Liciê Leite, senior public relations associate, ezCater.

And Allo said they will stick to this model for a while. With RTO mandates dominating new headlines still, there is always at least one ezCater employee who asks if there are any plans to mandate a full return.

“It’s about listening to your employees along the way,” said Allo. “Our employees are very, very clear around not wanting mandates. We don’t have any plans to change our strategy. Of course, we can’t guarantee because we don’t know what the world is going to look like in the next five years. But there is no strategy other than making us the best remote hybrid workplace we can be.”

Elsewhere, AeroCloud, which has 52 employees, also sees the benefit of a collaboration week. For the rest of the month, different departments tag teams on when they come in, depending what works for different teams. But the collaboration week is valued as an opportunity for cross-departmental sharing. 

“We have AeroCloud experience events on the Wednesday of each collab week,” said Damian Fairbrother-Jones, COO at AeroCloud. “It’s a big social event, so we might go 10-pin bowling, or have someone come into the office to do cocktails, or go out for dinner, or for a country walk. It’s an opportunity for people to socialize outside of work as well. It works really well holding it then.”

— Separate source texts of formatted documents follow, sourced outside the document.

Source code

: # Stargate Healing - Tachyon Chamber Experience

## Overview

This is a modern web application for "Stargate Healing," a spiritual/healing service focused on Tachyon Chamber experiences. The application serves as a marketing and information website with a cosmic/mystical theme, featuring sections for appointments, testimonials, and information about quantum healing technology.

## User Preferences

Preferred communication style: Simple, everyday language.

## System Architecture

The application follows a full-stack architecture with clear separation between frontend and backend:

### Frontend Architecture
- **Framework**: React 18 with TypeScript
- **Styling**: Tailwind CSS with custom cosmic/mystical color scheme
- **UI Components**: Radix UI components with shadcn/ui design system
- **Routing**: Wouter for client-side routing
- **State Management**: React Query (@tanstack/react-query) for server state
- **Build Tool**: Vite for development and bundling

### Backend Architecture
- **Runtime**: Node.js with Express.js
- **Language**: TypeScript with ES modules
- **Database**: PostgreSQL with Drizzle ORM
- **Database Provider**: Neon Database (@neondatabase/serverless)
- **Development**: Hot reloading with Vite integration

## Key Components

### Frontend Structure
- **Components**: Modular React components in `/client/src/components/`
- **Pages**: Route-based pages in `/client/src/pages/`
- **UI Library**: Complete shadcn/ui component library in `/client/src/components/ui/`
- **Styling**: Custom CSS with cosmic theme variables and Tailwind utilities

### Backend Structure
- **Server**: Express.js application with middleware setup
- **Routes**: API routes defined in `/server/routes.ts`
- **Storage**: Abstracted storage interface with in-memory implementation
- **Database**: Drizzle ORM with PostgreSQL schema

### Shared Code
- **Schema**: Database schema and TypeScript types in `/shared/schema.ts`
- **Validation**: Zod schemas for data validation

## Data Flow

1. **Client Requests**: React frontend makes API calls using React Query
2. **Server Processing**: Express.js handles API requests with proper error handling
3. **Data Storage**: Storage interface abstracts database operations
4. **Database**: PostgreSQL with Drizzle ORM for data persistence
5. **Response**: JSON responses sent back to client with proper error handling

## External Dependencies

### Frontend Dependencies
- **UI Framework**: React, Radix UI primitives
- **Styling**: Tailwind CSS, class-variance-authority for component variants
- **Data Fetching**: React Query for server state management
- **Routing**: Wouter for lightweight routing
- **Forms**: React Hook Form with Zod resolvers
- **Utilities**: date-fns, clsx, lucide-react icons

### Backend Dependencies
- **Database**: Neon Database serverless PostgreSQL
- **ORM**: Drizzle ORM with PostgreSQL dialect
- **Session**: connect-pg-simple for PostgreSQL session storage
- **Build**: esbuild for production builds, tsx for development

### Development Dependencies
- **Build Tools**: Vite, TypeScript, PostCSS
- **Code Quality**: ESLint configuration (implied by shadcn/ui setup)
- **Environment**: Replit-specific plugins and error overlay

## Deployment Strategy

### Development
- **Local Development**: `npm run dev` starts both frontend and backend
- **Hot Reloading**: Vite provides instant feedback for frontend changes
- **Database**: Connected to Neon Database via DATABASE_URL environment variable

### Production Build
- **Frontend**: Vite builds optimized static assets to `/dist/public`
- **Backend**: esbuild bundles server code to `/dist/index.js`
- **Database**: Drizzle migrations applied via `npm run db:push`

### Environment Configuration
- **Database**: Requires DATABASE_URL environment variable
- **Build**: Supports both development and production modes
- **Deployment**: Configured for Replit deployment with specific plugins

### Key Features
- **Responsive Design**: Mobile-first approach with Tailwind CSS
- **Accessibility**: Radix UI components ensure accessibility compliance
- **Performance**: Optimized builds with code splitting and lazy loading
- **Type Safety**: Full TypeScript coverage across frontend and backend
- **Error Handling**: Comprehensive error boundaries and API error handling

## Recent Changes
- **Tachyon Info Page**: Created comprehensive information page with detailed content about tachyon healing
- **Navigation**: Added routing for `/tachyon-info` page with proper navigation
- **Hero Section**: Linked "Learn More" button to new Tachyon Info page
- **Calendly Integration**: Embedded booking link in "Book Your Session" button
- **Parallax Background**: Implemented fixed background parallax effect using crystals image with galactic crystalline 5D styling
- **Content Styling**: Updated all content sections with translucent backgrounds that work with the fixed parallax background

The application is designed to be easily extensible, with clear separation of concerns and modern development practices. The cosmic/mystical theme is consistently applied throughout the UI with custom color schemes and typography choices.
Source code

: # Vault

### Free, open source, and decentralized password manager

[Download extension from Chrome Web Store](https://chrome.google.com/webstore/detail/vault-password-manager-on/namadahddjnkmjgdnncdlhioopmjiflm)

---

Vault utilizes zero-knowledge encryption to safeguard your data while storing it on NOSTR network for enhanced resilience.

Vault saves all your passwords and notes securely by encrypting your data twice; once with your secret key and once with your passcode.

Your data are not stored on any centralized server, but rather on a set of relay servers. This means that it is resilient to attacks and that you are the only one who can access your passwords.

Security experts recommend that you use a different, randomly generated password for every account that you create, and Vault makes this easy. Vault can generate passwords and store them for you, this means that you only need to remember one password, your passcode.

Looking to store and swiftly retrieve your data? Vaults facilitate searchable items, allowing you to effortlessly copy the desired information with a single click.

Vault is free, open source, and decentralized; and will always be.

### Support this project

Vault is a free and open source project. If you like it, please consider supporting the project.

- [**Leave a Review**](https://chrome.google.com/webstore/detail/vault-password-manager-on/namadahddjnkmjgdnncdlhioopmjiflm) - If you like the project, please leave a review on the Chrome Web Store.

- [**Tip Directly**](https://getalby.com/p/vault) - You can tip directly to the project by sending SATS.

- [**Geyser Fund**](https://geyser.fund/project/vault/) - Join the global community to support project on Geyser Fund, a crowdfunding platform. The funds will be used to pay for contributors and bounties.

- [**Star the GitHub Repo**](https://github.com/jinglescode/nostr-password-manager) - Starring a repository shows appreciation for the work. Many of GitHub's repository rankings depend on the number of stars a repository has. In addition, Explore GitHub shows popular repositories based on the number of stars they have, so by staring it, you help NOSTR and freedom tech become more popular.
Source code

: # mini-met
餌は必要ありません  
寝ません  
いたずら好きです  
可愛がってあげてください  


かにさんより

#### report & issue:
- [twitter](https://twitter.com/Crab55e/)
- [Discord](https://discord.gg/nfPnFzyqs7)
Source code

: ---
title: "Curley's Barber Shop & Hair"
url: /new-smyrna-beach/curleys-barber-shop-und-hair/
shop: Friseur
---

The feedback? Happy employees. Fairbrother-Jones knows “every week can’t be collab week,” but this hybrid flexible model suits everyone. And they’ve been open with people during the hiring process about this too in an effort to build the culture that makes sense for their company.

“Being really open with people during the hiring process is really important,” said Fairbrother-Jones. “Great candidates haven’t joined AeroCloud because they couldn’t get on board with our collab week and wanting people to come into the office more. People have gotten very used to working remotely. People can now find in the workplace the flexibility that works for them so that they can be the most happy and engaged employee.”